Invoice discounting is a financing opportunity that allows business owners to leverage their sales ledger invoice. It is perhaps the simplest form of invoice-based financing. The idea is that you sell unpaid invoices to a lender in return for a cash advance as a percentage of the value of the invoices. At a later date, the invoices are paid by your customer(s). Then, the value of the advance is removed from the amount payable plus an additional fee from the lender as profit. Although it may sound complicated, it’s actually quite a simple technique used to free up cash when needed.
We’re going to have a look now at some of the key points concerning invoice discounting
Features and Benefits
- Invoice discounting is normally confidential
- 60% of British businesses struggle with cash-flow problems
- It’s not always possible to say how much money you can get advanced by doing this
- The two associated costs are the discount fee and the service fee
- Finding out if it works for you will take careful consideration of you own cash flow and business needs
- There has been a generally national increase in invoice financing and factoring from £9.4 million in 2011 to £12 million in 2018
How invoice discounting works
The best way to demonstrate this is with an example. Let’s imagine that an invoice for the value of £5,000 is issued for work that’s been done. There is an agreement that states that there is an advancement of 60% before invoice payment. This means that there is an initial £3,000 that can be advanced, and the remaining £2,000 can come at a later date when the invoice is finally cashed. Whilst such a solution is not always necessary, nor is it a good fit for everyone, in some circumstances it can be just what a business needs.
The History of Invoice Discounting
Invoice Discounting dates back as far as 4000 years ago, in the era of Mesopotamia. It continued on through the Babylonian and Roman empires too, so it is no new form of financing. At that time, people would sell promissory notes to get themselves discounts. In England, it has existed in some form since at least the 1400s. The technique was associated with merchant banking activities which were prevalent at the time. They evolved with the non-trade related financing that crept into the market due to continued technological and social developments.

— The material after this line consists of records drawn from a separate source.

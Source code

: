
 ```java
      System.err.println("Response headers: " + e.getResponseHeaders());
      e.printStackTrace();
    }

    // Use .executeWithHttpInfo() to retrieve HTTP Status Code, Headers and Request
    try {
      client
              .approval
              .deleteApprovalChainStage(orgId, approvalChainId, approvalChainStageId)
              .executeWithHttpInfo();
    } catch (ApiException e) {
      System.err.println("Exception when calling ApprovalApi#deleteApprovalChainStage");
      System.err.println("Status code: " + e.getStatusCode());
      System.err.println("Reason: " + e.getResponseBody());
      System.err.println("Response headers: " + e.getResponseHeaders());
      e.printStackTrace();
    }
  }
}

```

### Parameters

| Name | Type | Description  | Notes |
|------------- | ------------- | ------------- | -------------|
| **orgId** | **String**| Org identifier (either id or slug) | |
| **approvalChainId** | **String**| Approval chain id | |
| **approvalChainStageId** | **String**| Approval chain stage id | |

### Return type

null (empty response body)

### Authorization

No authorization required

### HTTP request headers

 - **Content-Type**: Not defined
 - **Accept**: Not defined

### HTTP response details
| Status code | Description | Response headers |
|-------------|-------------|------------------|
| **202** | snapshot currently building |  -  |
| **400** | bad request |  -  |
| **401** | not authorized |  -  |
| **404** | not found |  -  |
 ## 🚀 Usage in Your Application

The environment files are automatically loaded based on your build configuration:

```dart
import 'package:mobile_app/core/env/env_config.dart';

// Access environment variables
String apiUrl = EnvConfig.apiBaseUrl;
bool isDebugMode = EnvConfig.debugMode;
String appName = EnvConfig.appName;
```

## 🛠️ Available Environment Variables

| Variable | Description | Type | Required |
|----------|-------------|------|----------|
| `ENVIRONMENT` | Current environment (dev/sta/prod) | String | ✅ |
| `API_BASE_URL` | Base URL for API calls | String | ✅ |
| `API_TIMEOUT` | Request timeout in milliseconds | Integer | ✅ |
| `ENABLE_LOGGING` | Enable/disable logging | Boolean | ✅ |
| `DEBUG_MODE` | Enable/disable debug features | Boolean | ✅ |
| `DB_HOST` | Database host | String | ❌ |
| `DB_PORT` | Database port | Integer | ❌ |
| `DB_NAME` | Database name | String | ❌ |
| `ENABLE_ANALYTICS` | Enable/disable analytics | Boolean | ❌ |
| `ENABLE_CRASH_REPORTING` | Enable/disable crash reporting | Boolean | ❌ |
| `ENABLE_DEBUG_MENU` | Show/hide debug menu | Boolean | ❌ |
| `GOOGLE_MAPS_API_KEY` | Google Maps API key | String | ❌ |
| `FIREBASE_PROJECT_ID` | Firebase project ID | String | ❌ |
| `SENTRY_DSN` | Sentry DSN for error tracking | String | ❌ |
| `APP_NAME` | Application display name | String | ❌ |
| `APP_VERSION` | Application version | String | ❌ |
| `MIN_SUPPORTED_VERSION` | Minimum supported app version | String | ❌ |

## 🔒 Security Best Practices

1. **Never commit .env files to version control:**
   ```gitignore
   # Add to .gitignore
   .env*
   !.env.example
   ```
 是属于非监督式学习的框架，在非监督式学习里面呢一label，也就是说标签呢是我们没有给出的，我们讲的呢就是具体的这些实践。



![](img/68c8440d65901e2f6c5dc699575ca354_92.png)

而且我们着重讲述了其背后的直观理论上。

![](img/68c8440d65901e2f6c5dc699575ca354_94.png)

For many people, invoice discounting will be a term they have not heard before. But depending on your business, you may find that it’s a form of financing that may well suit you. If you are in a position where you receive high-value or frequent invoices, but the date of payment is unreliable, invoice discounting can tie you over if you can guarantee you’ll receive funds soon after. It is not a resource you use unwisely, as if customers start not paying invoices in a timely manner, or even if you have trouble getting the money at all, you can put your business at risk. This is especially true if the value of the invoices in question are high value and you need a large invoice discount to keep going.